Dr. Marion Horovitz knew that buying a coffee and danish from Starbucks every single day was bad for her health, her weight, and her pocket book, but still she did it. Everyone needed a little vice, just to keep their lives from being boring. So every day, rain or shine, it was out the back door, up the block, and back down the alley to her corner apartment/office.

Usually it was a quiet walk, if a little fragrant when the trash was ripe. But this time she thought she heard someone making that sniffling gulp that meant they’d been doing a lot of crying. She didn’t have an appointment set for the day, but maybe it was a referral, or someone who had seen her ad in the yellow pages.

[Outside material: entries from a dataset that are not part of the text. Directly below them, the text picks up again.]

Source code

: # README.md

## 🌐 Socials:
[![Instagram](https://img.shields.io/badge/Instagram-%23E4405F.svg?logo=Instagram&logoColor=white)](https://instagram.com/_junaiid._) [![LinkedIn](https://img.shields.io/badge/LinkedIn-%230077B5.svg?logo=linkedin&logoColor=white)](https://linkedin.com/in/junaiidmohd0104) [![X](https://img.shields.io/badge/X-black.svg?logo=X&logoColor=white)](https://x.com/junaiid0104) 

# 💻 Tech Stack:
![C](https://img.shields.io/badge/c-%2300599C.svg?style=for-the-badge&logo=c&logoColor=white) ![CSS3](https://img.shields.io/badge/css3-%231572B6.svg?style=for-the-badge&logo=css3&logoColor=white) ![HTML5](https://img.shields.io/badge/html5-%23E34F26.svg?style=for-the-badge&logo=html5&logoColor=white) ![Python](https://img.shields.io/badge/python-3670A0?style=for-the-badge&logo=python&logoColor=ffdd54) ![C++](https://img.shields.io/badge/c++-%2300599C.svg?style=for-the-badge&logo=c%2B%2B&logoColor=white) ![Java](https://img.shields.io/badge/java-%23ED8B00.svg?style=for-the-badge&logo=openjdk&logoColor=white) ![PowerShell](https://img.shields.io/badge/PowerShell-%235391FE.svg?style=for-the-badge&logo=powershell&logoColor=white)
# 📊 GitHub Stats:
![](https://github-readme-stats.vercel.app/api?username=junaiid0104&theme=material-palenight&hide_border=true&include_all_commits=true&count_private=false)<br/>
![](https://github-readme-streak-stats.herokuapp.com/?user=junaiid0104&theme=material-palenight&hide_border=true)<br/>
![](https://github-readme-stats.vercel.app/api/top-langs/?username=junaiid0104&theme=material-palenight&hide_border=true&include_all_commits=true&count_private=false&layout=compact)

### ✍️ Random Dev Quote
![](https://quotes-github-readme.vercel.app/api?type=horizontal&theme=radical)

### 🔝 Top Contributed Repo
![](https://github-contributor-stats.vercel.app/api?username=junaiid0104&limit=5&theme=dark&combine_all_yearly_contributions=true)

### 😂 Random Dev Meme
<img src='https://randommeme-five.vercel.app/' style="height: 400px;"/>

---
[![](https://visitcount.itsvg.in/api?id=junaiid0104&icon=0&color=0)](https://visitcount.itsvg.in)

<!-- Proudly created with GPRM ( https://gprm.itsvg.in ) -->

She picked up her pace as she rounded the corner... then stopped short. Oy, vey! It was that exhausting young man with the food fixation. Years of training had taught Dr. Horovitz that all mental conditions were treatable illnesses, all patients could be aided to live a normal life. But that boy was just plain meschugena!

Worse, nobody knew who he was. Paul’s real referral had shown up three hours later, and discreet inquiries around town hadn’t turned up a single person who’d treated this man before. It was if he’d just dropped out of the sky.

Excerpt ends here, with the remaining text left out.